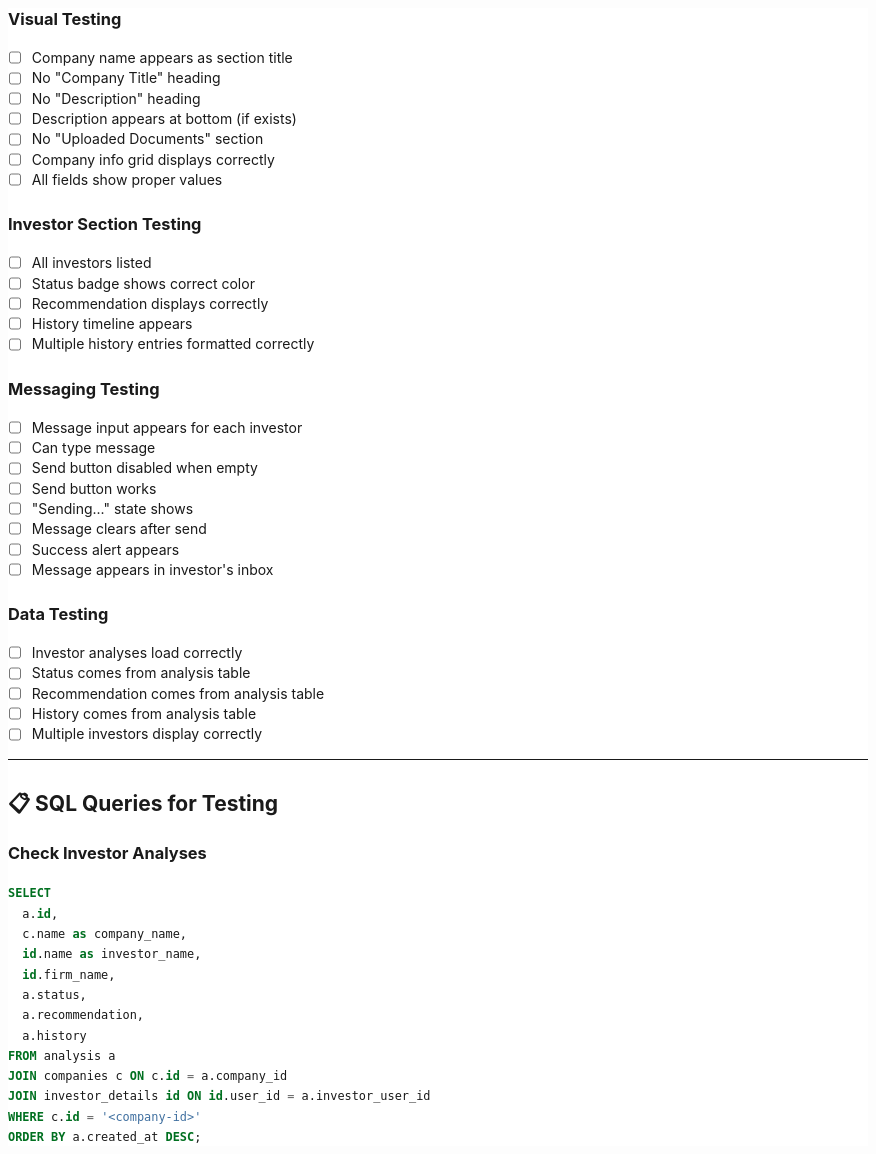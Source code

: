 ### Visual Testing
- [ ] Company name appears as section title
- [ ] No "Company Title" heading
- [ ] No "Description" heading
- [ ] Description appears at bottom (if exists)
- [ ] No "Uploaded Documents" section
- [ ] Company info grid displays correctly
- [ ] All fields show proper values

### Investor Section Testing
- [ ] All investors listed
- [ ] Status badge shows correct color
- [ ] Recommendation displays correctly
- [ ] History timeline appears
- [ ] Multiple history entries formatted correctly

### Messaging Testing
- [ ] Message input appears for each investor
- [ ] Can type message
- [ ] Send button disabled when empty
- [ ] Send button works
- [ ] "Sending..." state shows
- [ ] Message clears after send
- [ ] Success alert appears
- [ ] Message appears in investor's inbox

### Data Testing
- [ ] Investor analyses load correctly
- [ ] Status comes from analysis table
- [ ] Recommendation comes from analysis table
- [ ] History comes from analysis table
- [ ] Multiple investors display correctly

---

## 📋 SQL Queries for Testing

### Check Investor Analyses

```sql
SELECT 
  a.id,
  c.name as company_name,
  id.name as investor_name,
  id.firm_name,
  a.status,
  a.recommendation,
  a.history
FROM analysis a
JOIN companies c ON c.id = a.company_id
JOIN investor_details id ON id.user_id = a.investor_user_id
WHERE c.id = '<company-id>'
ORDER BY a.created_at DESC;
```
# # # #
_How to complete this task:_ Retype, without any change, the lines from the one containing "### Check Investor Analyses" through the final line of the material above, and no others.

_Answer to this task:_
### Check Investor Analyses

```sql
SELECT 
  a.id,
  c.name as company_name,
  id.name as investor_name,
  id.firm_name,
  a.status,
  a.recommendation,
  a.history
FROM analysis a
JOIN companies c ON c.id = a.company_id
JOIN investor_details id ON id.user_id = a.investor_user_id
WHERE c.id = '<company-id>'
ORDER BY a.created_at DESC;
```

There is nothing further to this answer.